Market report: Thursday close

 

THE speculative buying that drove explorer Premier Oil more than 5% higher on bid hopes soon boiled over today, the shares dipping back below 1000p with a fall of 44p to 998p.

Premier accelerated in late trading yesterday on talk that Royal Dutch Shell had made a 1300p-a-share offer for it, valuing the group at £1bn. But a spokesman for the company said: 'We know nothing about any bid.'

Brokers had earlier expressed surprise at Premier's performance. As highlighted in this column yesterday, the shares recovered from an opening fall despite news that reserves at the Chinguetti project in Mauritania would have to be downgraded by between 25% and 50%.

Premier has an 8% stake in the field, which contains an estimated 123m barrels of crude and produces between 32,000 and 40,000 barrels a day.

Shell, up 1p at 1935p, has made no secret of the fact that it is looking for ways to boost its reserves, which had to be written down by more than 20% several years ago, leading to an overhaul of the group's structure and management.

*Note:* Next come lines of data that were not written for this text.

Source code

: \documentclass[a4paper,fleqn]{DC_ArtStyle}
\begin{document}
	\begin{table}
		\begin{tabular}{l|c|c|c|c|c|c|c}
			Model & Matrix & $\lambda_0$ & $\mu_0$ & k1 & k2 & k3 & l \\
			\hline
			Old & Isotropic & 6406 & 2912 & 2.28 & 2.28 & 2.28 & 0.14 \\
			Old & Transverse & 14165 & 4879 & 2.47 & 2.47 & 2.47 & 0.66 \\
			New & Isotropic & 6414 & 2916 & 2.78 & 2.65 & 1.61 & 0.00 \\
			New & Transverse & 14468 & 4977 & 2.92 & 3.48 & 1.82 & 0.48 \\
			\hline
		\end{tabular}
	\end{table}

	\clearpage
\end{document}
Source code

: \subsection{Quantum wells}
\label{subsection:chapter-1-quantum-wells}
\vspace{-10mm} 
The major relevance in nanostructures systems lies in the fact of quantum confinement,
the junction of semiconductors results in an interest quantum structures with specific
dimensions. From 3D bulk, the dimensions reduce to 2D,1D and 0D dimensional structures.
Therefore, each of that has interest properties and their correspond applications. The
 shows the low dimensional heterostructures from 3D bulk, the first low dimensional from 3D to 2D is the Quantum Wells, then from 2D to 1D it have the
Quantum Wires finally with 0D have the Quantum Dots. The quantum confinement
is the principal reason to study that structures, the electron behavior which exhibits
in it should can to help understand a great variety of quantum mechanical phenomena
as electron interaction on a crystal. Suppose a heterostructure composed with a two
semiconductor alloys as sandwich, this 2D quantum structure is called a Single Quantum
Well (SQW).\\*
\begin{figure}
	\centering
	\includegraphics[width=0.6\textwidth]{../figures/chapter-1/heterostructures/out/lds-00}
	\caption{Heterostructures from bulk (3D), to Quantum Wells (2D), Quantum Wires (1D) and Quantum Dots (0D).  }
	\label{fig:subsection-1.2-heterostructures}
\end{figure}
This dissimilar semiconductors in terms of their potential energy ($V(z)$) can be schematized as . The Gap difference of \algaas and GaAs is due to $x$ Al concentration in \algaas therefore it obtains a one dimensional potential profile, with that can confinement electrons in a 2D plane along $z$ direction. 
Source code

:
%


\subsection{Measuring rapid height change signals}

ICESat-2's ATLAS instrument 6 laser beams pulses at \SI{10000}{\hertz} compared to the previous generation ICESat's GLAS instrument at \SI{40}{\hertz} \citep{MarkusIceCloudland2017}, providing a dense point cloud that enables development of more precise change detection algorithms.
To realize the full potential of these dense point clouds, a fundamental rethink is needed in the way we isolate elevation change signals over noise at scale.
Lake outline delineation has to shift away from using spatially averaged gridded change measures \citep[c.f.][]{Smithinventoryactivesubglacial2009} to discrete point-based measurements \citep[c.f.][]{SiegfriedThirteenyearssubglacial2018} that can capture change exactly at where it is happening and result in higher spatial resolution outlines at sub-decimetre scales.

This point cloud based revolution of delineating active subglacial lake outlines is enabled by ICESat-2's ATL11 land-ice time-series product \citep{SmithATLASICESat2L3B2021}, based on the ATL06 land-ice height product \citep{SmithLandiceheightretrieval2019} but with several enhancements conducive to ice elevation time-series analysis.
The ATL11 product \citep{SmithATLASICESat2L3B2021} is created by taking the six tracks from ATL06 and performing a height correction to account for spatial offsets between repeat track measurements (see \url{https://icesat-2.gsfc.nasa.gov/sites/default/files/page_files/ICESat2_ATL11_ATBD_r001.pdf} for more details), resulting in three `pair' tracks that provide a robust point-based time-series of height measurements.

Premier is not short of reserves and has extensive drilling programmes under way in Pakistan, Indonesia and Vietnam as well as west Africa.

BP fell 2½p to 607½p after production at its Prudhoe Bay oilfield in Alaska suffered a further setback. Capacity of the pipeline connecting the field to the main network was cut by half earlier this month because of corrosion. Output has been cut by 90,000 barrels in the past few days after the failure of a natural gas compressor.

Share prices generally traded within a narrow range after rallying from opening falls. The FTSE 100 index rose 9.1 to 5869.1 after being almost 28 points lower at the outset. On Wall Street this afternoon the Dow rose 20.70 to 11,318.60.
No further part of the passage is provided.